** Work task **
Please give the listing again in full, leaving out its images.
··· Given information
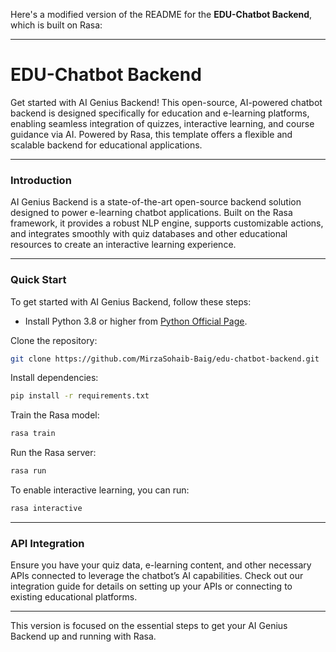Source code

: Here's a modified version of the README for the **EDU-Chatbot Backend**, which is built on Rasa:

---

# EDU-Chatbot Backend

Get started with AI Genius Backend! This open-source, AI-powered chatbot backend is designed specifically for education and e-learning platforms, enabling seamless integration of quizzes, interactive learning, and course guidance via AI. Powered by Rasa, this template offers a flexible and scalable backend for educational applications.

---

### Introduction

AI Genius Backend is a state-of-the-art open-source backend solution designed to power e-learning chatbot applications. Built on the Rasa framework, it provides a robust NLP engine, supports customizable actions, and integrates smoothly with quiz databases and other educational resources to create an interactive learning experience.

---

### Quick Start

To get started with AI Genius Backend, follow these steps:

- Install Python 3.8 or higher from [Python Official Page](https://www.python.org/downloads/?ref=edu-chatbot-backend-docs).

Clone the repository:

```bash
git clone https://github.com/MirzaSohaib-Baig/edu-chatbot-backend.git
```

Install dependencies:

```bash
pip install -r requirements.txt
```

Train the Rasa model:

```bash
rasa train
```

Run the Rasa server:

```bash
rasa run
```

To enable interactive learning, you can run:

```bash
rasa interactive
```

---

### API Integration

Ensure you have your quiz data, e-learning content, and other necessary APIs connected to leverage the chatbot’s AI capabilities. Check out our integration guide for details on setting up your APIs or connecting to existing educational platforms.

---

This version is focused on the essential steps to get your AI Genius Backend up and running with Rasa.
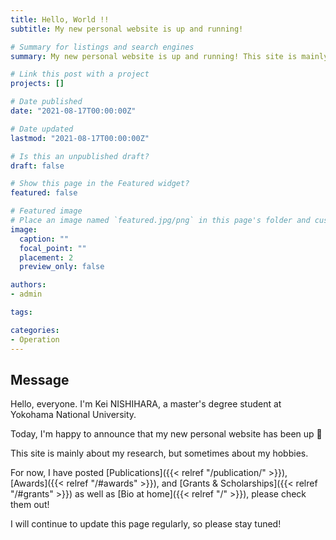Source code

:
 ```yaml
---
title: Hello, World !!
subtitle: My new personal website is up and running!

# Summary for listings and search engines
summary: My new personal website is up and running! This site is mainly about my research, but sometimes about my hobbies.

# Link this post with a project
projects: []

# Date published
date: "2021-08-17T00:00:00Z"

# Date updated
lastmod: "2021-08-17T00:00:00Z"

# Is this an unpublished draft?
draft: false

# Show this page in the Featured widget?
featured: false

# Featured image
# Place an image named `featured.jpg/png` in this page's folder and customize its options here.
image:
  caption: ""
  focal_point: ""
  placement: 2
  preview_only: false

authors:
- admin

tags:

categories:
- Operation
---
```


## Message

Hello, everyone. I'm Kei NISHIHARA, a master's degree student at Yokohama National University.

Today, I'm happy to announce that my new personal website has been up 🎉

This site is mainly about my research, but sometimes about my hobbies.

For now, I have posted [Publications]({{< relref "/publication/" >}}), [Awards]({{< relref "/#awards" >}}), and [Grants & Scholarships]({{< relref "/#grants" >}}) as well as [Bio at home]({{< relref "/" >}}), please check them out!

I will continue to update this page regularly, so please stay tuned!
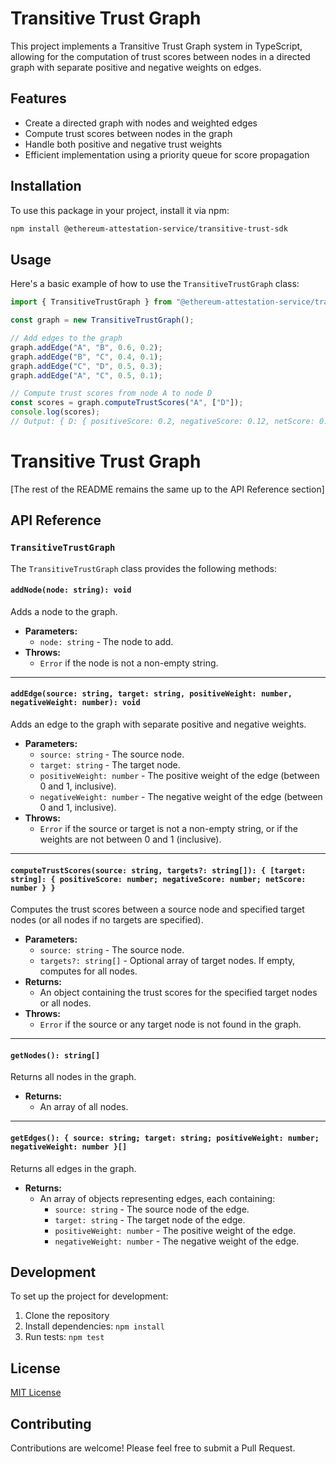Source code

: # Transitive Trust Graph

This project implements a Transitive Trust Graph system in TypeScript, allowing for the computation of trust scores between nodes in a directed graph with separate positive and negative weights on edges.

## Features

- Create a directed graph with nodes and weighted edges
- Compute trust scores between nodes in the graph
- Handle both positive and negative trust weights
- Efficient implementation using a priority queue for score propagation

## Installation

To use this package in your project, install it via npm:

```bash
npm install @ethereum-attestation-service/transitive-trust-sdk
```

## Usage

Here's a basic example of how to use the `TransitiveTrustGraph` class:

```typescript
import { TransitiveTrustGraph } from "@ethereum-attestation-service/transitive-trust-sdk";

const graph = new TransitiveTrustGraph();

// Add edges to the graph
graph.addEdge("A", "B", 0.6, 0.2);
graph.addEdge("B", "C", 0.4, 0.1);
graph.addEdge("C", "D", 0.5, 0.3);
graph.addEdge("A", "C", 0.5, 0.1);

// Compute trust scores from node A to node D
const scores = graph.computeTrustScores("A", ["D"]);
console.log(scores);
// Output: { D: { positiveScore: 0.2, negativeScore: 0.12, netScore: 0.08 } }
```

# Transitive Trust Graph

[The rest of the README remains the same up to the API Reference section]

## API Reference

### `TransitiveTrustGraph`

The `TransitiveTrustGraph` class provides the following methods:

#### `addNode(node: string): void`

Adds a node to the graph.

- **Parameters:**
  - `node: string` - The node to add.
- **Throws:**
  - `Error` if the node is not a non-empty string.

---

#### `addEdge(source: string, target: string, positiveWeight: number, negativeWeight: number): void`

Adds an edge to the graph with separate positive and negative weights.

- **Parameters:**
  - `source: string` - The source node.
  - `target: string` - The target node.
  - `positiveWeight: number` - The positive weight of the edge (between 0 and 1, inclusive).
  - `negativeWeight: number` - The negative weight of the edge (between 0 and 1, inclusive).
- **Throws:**
  - `Error` if the source or target is not a non-empty string, or if the weights are not between 0 and 1 (inclusive).

---

#### `computeTrustScores(source: string, targets?: string[]): { [target: string]: { positiveScore: number; negativeScore: number; netScore: number } }`

Computes the trust scores between a source node and specified target nodes (or all nodes if no targets are specified).

- **Parameters:**
  - `source: string` - The source node.
  - `targets?: string[]` - Optional array of target nodes. If empty, computes for all nodes.
- **Returns:**
  - An object containing the trust scores for the specified target nodes or all nodes.
- **Throws:**
  - `Error` if the source or any target node is not found in the graph.

---

#### `getNodes(): string[]`

Returns all nodes in the graph.

- **Returns:**
  - An array of all nodes.

---

#### `getEdges(): { source: string; target: string; positiveWeight: number; negativeWeight: number }[]`

Returns all edges in the graph.

- **Returns:**
  - An array of objects representing edges, each containing:
    - `source: string` - The source node of the edge.
    - `target: string` - The target node of the edge.
    - `positiveWeight: number` - The positive weight of the edge.
    - `negativeWeight: number` - The negative weight of the edge.

## Development

To set up the project for development:

1. Clone the repository
2. Install dependencies: `npm install`
3. Run tests: `npm test`

## License

[MIT License](LICENSE)

## Contributing

Contributions are welcome! Please feel free to submit a Pull Request.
······
** Expected answer **
Source code

: Here's a modified version of the README for the **EDU-Chatbot Backend**, which is built on Rasa:

---

# EDU-Chatbot Backend

Get started with AI Genius Backend! This open-source, AI-powered chatbot backend is designed specifically for education and e-learning platforms, enabling seamless integration of quizzes, interactive learning, and course guidance via AI. Powered by Rasa, this template offers a flexible and scalable backend for educational applications.

---

### Introduction

AI Genius Backend is a state-of-the-art open-source backend solution designed to power e-learning chatbot applications. Built on the Rasa framework, it provides a robust NLP engine, supports customizable actions, and integrates smoothly with quiz databases and other educational resources to create an interactive learning experience.

---

### Quick Start

To get started with AI Genius Backend, follow these steps:

- Install Python 3.8 or higher from [Python Official Page](https://www.python.org/downloads/?ref=edu-chatbot-backend-docs).

Clone the repository:

```bash
git clone https://github.com/MirzaSohaib-Baig/edu-chatbot-backend.git
```

Install dependencies:

```bash
pip install -r requirements.txt
```

Train the Rasa model:

```bash
rasa train
```

Run the Rasa server:

```bash
rasa run
```

To enable interactive learning, you can run:

```bash
rasa interactive
```

---

### API Integration

Ensure you have your quiz data, e-learning content, and other necessary APIs connected to leverage the chatbot’s AI capabilities. Check out our integration guide for details on setting up your APIs or connecting to existing educational platforms.

---

This version is focused on the essential steps to get your AI Genius Backend up and running with Rasa.
Source code

:
 ```yaml
---
title: Hello, World !!
subtitle: My new personal website is up and running!

# Summary for listings and search engines
summary: My new personal website is up and running! This site is mainly about my research, but sometimes about my hobbies.

# Link this post with a project
projects: []

# Date published
date: "2021-08-17T00:00:00Z"

# Date updated
lastmod: "2021-08-17T00:00:00Z"

# Is this an unpublished draft?
draft: false

# Show this page in the Featured widget?
featured: false

# Featured image
# Place an image named `featured.jpg/png` in this page's folder and customize its options here.
image:
  caption: ""
  focal_point: ""
  placement: 2
  preview_only: false

authors:
- admin

tags:

categories:
- Operation
---
```


## Message

Hello, everyone. I'm Kei NISHIHARA, a master's degree student at Yokohama National University.

Today, I'm happy to announce that my new personal website has been up 🎉

This site is mainly about my research, but sometimes about my hobbies.

For now, I have posted [Publications]({{< relref "/publication/" >}}), [Awards]({{< relref "/#awards" >}}), and [Grants & Scholarships]({{< relref "/#grants" >}}) as well as [Bio at home]({{< relref "/" >}}), please check them out!

I will continue to update this page regularly, so please stay tuned!
Source code

: # Transitive Trust Graph

This project implements a Transitive Trust Graph system in TypeScript, allowing for the computation of trust scores between nodes in a directed graph with separate positive and negative weights on edges.

## Features

- Create a directed graph with nodes and weighted edges
- Compute trust scores between nodes in the graph
- Handle both positive and negative trust weights
- Efficient implementation using a priority queue for score propagation

## Installation

To use this package in your project, install it via npm:

```bash
npm install @ethereum-attestation-service/transitive-trust-sdk
```

## Usage

Here's a basic example of how to use the `TransitiveTrustGraph` class:

```typescript
import { TransitiveTrustGraph } from "@ethereum-attestation-service/transitive-trust-sdk";

const graph = new TransitiveTrustGraph();

// Add edges to the graph
graph.addEdge("A", "B", 0.6, 0.2);
graph.addEdge("B", "C", 0.4, 0.1);
graph.addEdge("C", "D", 0.5, 0.3);
graph.addEdge("A", "C", 0.5, 0.1);

// Compute trust scores from node A to node D
const scores = graph.computeTrustScores("A", ["D"]);
console.log(scores);
// Output: { D: { positiveScore: 0.2, negativeScore: 0.12, netScore: 0.08 } }
```

# Transitive Trust Graph

[The rest of the README remains the same up to the API Reference section]

## API Reference

### `TransitiveTrustGraph`

The `TransitiveTrustGraph` class provides the following methods:

#### `addNode(node: string): void`

Adds a node to the graph.

- **Parameters:**
  - `node: string` - The node to add.
- **Throws:**
  - `Error` if the node is not a non-empty string.

---

#### `addEdge(source: string, target: string, positiveWeight: number, negativeWeight: number): void`

Adds an edge to the graph with separate positive and negative weights.

- **Parameters:**
  - `source: string` - The source node.
  - `target: string` - The target node.
  - `positiveWeight: number` - The positive weight of the edge (between 0 and 1, inclusive).
  - `negativeWeight: number` - The negative weight of the edge (between 0 and 1, inclusive).
- **Throws:**
  - `Error` if the source or target is not a non-empty string, or if the weights are not between 0 and 1 (inclusive).

---

#### `computeTrustScores(source: string, targets?: string[]): { [target: string]: { positiveScore: number; negativeScore: number; netScore: number } }`

Computes the trust scores between a source node and specified target nodes (or all nodes if no targets are specified).

- **Parameters:**
  - `source: string` - The source node.
  - `targets?: string[]` - Optional array of target nodes. If empty, computes for all nodes.
- **Returns:**
  - An object containing the trust scores for the specified target nodes or all nodes.
- **Throws:**
  - `Error` if the source or any target node is not found in the graph.

---

#### `getNodes(): string[]`

Returns all nodes in the graph.

- **Returns:**
  - An array of all nodes.

---

#### `getEdges(): { source: string; target: string; positiveWeight: number; negativeWeight: number }[]`

Returns all edges in the graph.

- **Returns:**
  - An array of objects representing edges, each containing:
    - `source: string` - The source node of the edge.
    - `target: string` - The target node of the edge.
    - `positiveWeight: number` - The positive weight of the edge.
    - `negativeWeight: number` - The negative weight of the edge.

## Development

To set up the project for development:

1. Clone the repository
2. Install dependencies: `npm install`
3. Run tests: `npm test`

## License

[MIT License](LICENSE)

## Contributing

Contributions are welcome! Please feel free to submit a Pull Request.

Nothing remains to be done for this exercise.